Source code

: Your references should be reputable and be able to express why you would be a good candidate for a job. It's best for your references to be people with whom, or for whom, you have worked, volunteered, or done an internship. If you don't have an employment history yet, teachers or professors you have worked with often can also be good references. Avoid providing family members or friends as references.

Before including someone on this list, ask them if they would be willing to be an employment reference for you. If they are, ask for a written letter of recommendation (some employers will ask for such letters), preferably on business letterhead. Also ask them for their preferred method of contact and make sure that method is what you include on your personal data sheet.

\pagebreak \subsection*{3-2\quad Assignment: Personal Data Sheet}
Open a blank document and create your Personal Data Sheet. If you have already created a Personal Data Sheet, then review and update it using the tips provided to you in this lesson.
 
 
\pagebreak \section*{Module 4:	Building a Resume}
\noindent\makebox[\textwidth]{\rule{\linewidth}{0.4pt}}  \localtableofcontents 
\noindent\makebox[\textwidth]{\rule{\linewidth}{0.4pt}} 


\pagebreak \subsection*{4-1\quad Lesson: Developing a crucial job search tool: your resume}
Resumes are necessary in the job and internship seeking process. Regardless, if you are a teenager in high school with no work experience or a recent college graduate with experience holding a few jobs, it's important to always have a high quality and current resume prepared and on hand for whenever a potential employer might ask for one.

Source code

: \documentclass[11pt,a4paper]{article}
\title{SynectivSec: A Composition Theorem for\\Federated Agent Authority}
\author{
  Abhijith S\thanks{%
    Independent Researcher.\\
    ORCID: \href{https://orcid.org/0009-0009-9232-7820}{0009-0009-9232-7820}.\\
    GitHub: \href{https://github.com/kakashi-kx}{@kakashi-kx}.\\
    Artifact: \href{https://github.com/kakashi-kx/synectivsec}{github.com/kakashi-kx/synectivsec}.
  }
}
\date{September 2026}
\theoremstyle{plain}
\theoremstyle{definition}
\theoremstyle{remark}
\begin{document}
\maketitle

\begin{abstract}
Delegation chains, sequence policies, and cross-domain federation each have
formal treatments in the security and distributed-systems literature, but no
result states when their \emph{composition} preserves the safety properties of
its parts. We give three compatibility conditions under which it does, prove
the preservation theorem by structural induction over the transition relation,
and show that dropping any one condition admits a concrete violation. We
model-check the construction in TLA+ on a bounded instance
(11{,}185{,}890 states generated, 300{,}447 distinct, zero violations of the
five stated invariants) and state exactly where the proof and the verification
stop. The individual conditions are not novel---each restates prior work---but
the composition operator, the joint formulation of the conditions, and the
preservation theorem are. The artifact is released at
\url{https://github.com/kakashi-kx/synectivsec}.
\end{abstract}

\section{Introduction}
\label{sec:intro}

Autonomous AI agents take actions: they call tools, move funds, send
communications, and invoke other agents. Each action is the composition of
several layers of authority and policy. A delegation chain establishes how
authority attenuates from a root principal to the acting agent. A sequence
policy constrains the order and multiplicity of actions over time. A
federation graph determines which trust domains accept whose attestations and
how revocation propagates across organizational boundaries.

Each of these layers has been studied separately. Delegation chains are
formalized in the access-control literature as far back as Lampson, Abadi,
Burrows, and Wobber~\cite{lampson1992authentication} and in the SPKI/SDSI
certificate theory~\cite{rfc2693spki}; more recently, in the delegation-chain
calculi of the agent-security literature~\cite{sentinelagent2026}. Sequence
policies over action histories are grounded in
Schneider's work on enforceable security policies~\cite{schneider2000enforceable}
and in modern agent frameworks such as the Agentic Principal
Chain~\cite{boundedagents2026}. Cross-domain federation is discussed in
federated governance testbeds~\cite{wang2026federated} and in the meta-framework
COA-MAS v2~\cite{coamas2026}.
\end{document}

_EXERCISE REQUIREMENTS_:
Only the lines from the one containing "preservation theorem are." through the end of the entries above belong in the answer; repeat them exactly.

_TASK SOLUTION_:
preservation theorem are. The artifact is released at
\url{https://github.com/kakashi-kx/synectivsec}.
\end{abstract}

\section{Introduction}
\label{sec:intro}

Autonomous AI agents take actions: they call tools, move funds, send
communications, and invoke other agents. Each action is the composition of
several layers of authority and policy. A delegation chain establishes how
authority attenuates from a root principal to the acting agent. A sequence
policy constrains the order and multiplicity of actions over time. A
federation graph determines which trust domains accept whose attestations and
how revocation propagates across organizational boundaries.

Each of these layers has been studied separately. Delegation chains are
formalized in the access-control literature as far back as Lampson, Abadi,
Burrows, and Wobber~\cite{lampson1992authentication} and in the SPKI/SDSI
certificate theory~\cite{rfc2693spki}; more recently, in the delegation-chain
calculi of the agent-security literature~\cite{sentinelagent2026}. Sequence
policies over action histories are grounded in
Schneider's work on enforceable security policies~\cite{schneider2000enforceable}
and in modern agent frameworks such as the Agentic Principal
Chain~\cite{boundedagents2026}. Cross-domain federation is discussed in
federated governance testbeds~\cite{wang2026federated} and in the meta-framework
COA-MAS v2~\cite{coamas2026}.
\end{document}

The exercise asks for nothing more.